— What to produce —
Please repeat the lines below, exactly and only, from the one that holds "field below the" through the one that holds "4. Click **OK**".

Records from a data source
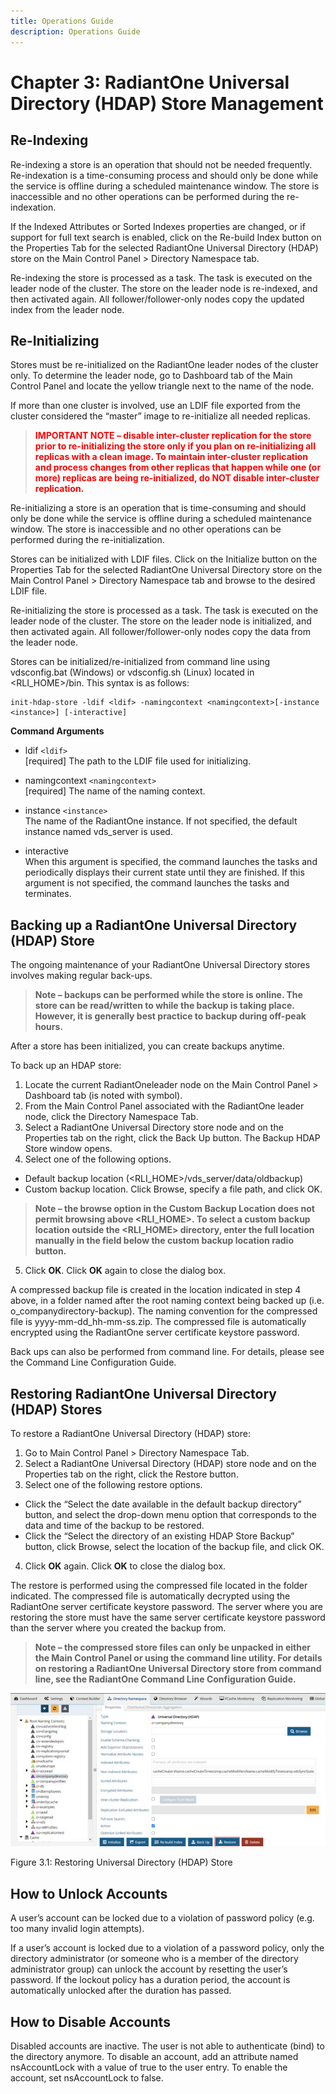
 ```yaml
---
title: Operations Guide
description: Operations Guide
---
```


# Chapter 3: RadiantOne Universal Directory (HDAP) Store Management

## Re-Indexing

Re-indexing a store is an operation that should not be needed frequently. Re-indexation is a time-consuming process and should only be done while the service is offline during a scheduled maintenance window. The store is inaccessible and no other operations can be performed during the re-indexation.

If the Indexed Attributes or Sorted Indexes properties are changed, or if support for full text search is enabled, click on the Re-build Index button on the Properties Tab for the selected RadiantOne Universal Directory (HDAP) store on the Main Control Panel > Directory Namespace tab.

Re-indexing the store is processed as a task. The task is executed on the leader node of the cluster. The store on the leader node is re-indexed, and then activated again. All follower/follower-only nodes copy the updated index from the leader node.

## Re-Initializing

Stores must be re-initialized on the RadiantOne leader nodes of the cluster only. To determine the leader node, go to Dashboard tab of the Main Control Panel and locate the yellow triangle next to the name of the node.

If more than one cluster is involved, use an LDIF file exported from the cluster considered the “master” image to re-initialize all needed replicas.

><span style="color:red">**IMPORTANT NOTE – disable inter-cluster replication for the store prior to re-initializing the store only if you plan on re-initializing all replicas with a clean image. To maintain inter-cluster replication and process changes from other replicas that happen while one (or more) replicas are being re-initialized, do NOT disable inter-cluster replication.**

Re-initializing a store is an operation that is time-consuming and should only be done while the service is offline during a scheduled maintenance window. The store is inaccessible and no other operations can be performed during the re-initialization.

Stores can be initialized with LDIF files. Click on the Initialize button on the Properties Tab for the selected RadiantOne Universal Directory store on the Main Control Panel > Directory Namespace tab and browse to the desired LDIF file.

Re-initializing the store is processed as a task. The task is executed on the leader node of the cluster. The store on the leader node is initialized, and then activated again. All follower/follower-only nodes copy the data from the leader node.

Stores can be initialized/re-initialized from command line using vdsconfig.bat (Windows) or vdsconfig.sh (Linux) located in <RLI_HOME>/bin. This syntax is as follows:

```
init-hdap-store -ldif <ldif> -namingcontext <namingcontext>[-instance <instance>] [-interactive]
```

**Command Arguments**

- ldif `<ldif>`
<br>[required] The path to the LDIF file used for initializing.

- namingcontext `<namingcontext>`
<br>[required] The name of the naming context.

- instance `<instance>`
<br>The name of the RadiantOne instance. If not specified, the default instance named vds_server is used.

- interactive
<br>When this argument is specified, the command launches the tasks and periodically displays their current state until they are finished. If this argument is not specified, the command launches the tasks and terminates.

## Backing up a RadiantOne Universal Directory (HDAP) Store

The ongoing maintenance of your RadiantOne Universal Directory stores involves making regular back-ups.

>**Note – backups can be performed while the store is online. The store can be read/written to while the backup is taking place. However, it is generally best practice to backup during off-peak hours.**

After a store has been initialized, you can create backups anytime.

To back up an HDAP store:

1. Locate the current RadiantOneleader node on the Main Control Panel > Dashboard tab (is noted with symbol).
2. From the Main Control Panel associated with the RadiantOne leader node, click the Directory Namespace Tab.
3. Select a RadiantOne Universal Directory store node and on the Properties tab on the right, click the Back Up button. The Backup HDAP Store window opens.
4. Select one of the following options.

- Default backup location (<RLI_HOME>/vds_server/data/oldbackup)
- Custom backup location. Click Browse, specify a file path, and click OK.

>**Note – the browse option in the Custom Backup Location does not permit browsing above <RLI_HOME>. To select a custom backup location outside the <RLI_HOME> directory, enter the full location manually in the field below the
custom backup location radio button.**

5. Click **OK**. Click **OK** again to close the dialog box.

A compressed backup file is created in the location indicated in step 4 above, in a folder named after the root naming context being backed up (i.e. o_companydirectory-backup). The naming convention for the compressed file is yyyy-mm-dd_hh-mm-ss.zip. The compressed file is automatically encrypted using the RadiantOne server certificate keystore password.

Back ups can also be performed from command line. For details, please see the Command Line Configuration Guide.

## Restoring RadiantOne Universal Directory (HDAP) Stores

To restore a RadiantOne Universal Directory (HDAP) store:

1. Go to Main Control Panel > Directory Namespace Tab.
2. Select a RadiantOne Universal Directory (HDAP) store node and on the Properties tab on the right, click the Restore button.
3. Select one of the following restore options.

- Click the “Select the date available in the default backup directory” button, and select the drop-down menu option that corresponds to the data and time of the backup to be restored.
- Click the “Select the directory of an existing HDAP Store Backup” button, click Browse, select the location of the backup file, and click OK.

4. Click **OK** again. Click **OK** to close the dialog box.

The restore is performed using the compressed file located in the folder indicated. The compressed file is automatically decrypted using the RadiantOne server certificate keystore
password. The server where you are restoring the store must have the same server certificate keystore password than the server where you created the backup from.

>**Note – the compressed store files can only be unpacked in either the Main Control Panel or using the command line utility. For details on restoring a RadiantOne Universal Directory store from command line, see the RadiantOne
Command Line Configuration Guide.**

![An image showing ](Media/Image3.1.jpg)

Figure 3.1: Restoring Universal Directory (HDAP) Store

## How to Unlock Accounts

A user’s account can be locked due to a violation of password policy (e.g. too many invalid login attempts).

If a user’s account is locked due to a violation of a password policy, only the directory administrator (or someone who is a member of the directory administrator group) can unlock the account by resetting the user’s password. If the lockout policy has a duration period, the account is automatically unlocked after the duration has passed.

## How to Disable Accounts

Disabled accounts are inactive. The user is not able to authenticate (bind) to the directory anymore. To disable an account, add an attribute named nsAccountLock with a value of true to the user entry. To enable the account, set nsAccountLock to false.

---

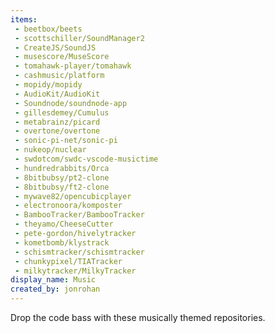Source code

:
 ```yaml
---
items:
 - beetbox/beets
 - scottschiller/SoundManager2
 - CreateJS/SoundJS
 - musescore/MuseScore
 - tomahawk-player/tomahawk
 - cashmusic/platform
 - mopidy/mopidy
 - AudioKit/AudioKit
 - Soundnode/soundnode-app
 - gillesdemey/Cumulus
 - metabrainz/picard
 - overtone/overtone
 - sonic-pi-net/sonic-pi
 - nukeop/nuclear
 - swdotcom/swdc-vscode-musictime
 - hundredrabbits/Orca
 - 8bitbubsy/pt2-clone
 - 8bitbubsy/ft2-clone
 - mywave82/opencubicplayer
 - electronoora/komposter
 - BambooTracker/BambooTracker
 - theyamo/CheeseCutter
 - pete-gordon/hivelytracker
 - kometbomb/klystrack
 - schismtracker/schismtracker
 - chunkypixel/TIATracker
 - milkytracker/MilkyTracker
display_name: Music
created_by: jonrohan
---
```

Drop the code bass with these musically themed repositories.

--

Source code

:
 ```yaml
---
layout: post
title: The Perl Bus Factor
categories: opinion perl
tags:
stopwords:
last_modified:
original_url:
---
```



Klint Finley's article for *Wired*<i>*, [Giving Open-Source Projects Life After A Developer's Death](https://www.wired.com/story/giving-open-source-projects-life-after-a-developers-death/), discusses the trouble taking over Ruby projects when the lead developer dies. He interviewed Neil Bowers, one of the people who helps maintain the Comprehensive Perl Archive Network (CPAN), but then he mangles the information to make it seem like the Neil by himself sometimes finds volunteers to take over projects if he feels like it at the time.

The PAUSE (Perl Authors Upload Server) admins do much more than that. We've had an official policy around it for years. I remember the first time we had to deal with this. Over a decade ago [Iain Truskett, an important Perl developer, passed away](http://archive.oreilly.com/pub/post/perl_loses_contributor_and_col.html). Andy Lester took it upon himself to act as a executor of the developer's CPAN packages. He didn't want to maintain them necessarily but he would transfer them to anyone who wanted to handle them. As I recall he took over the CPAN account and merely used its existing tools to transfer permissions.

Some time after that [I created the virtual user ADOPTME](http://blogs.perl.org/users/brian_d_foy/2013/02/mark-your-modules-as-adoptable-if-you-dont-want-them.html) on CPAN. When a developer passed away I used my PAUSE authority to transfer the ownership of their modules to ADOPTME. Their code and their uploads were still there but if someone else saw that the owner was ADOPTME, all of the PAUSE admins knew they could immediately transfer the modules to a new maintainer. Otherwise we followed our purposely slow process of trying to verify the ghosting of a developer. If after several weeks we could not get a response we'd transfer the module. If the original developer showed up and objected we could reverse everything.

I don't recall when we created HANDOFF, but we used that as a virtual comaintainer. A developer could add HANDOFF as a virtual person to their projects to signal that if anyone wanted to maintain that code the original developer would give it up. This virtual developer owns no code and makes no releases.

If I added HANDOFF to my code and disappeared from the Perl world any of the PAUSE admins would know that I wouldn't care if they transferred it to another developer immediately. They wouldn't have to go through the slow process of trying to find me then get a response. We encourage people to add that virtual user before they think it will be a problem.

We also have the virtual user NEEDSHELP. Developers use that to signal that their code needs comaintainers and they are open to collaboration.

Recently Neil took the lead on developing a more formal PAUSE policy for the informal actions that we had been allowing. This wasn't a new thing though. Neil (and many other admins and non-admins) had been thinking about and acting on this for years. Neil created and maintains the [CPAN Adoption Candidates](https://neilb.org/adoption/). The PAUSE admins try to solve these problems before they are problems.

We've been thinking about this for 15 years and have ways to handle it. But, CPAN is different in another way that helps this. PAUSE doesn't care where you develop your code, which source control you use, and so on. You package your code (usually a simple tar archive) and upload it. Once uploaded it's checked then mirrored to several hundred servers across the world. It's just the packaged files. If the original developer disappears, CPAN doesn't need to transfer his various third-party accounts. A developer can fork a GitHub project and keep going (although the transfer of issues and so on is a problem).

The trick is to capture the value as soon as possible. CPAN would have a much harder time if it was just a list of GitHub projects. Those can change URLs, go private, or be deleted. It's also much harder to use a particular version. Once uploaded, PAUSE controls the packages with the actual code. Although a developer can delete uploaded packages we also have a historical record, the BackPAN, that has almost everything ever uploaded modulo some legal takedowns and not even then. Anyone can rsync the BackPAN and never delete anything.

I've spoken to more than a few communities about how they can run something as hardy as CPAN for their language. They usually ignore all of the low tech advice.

— Response —
>**Note – the browse option in the Custom Backup Location does not permit browsing above <RLI_HOME>. To select a custom backup location outside the <RLI_HOME> directory, enter the full location manually in the field below the
custom backup location radio button.**

5. Click **OK**. Click **OK** again to close the dialog box.

A compressed backup file is created in the location indicated in step 4 above, in a folder named after the root naming context being backed up (i.e. o_companydirectory-backup). The naming convention for the compressed file is yyyy-mm-dd_hh-mm-ss.zip. The compressed file is automatically encrypted using the RadiantOne server certificate keystore password.

Back ups can also be performed from command line. For details, please see the Command Line Configuration Guide.

## Restoring RadiantOne Universal Directory (HDAP) Stores

To restore a RadiantOne Universal Directory (HDAP) store:

1. Go to Main Control Panel > Directory Namespace Tab.
2. Select a RadiantOne Universal Directory (HDAP) store node and on the Properties tab on the right, click the Restore button.
3. Select one of the following restore options.

- Click the “Select the date available in the default backup directory” button, and select the drop-down menu option that corresponds to the data and time of the backup to be restored.
- Click the “Select the directory of an existing HDAP Store Backup” button, click Browse, select the location of the backup file, and click OK.

4. Click **OK** again. Click **OK** to close the dialog box.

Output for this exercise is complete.